[Source records]

________________________

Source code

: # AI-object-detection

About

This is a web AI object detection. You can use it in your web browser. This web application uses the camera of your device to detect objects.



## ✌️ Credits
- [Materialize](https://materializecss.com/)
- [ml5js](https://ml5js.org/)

________________________

- REQUIRED WORK: Restate each record above exactly, leaving nothing out.

- TASK RESPONSE:
Source code

: # AI-object-detection

About

This is a web AI object detection. You can use it in your web browser. This web application uses the camera of your device to detect objects.



## ✌️ Credits
- [Materialize](https://materializecss.com/)
- [ml5js](https://ml5js.org/)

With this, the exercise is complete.